• Your task: The first line of the entries through the line bearing "### CI/CD Pipeline": copy these lines exactly and return nothing else.

□ □ □

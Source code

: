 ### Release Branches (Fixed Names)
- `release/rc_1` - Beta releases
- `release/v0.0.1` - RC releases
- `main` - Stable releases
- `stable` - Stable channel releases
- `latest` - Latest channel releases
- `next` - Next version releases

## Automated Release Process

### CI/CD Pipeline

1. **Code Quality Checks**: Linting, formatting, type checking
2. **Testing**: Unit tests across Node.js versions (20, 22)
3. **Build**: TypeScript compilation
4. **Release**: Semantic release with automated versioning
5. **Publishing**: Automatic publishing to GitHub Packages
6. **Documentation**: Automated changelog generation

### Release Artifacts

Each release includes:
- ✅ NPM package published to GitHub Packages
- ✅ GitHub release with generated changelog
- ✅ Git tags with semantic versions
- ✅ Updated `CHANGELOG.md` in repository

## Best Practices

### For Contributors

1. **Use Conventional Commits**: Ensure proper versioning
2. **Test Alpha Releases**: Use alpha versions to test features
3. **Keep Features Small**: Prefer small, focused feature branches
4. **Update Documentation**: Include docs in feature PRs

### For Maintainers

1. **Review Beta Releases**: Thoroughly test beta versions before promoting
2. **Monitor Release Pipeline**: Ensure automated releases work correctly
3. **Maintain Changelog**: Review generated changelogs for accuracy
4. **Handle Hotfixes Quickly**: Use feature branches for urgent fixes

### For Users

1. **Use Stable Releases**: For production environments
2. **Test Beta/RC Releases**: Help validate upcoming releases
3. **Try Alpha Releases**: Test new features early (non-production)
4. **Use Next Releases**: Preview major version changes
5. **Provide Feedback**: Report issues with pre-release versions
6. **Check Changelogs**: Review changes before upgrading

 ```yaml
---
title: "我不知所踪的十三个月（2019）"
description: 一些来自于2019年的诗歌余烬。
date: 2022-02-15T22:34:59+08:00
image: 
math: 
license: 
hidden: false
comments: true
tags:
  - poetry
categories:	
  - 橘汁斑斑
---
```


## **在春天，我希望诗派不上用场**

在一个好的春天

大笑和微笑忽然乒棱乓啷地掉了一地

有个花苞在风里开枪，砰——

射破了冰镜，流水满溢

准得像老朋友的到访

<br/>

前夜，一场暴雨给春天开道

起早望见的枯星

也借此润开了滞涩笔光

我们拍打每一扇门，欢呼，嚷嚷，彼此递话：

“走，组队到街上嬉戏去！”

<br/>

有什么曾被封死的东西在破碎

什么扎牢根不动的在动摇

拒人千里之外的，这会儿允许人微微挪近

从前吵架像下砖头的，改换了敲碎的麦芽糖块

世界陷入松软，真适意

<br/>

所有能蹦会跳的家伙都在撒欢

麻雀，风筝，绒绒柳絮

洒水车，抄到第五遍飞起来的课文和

□ □ □

• Reply to the task:
Source code

: ### Release Branches (Fixed Names)
- `release/rc_1` - Beta releases
- `release/v0.0.1` - RC releases
- `main` - Stable releases
- `stable` - Stable channel releases
- `latest` - Latest channel releases
- `next` - Next version releases

## Automated Release Process

### CI/CD Pipeline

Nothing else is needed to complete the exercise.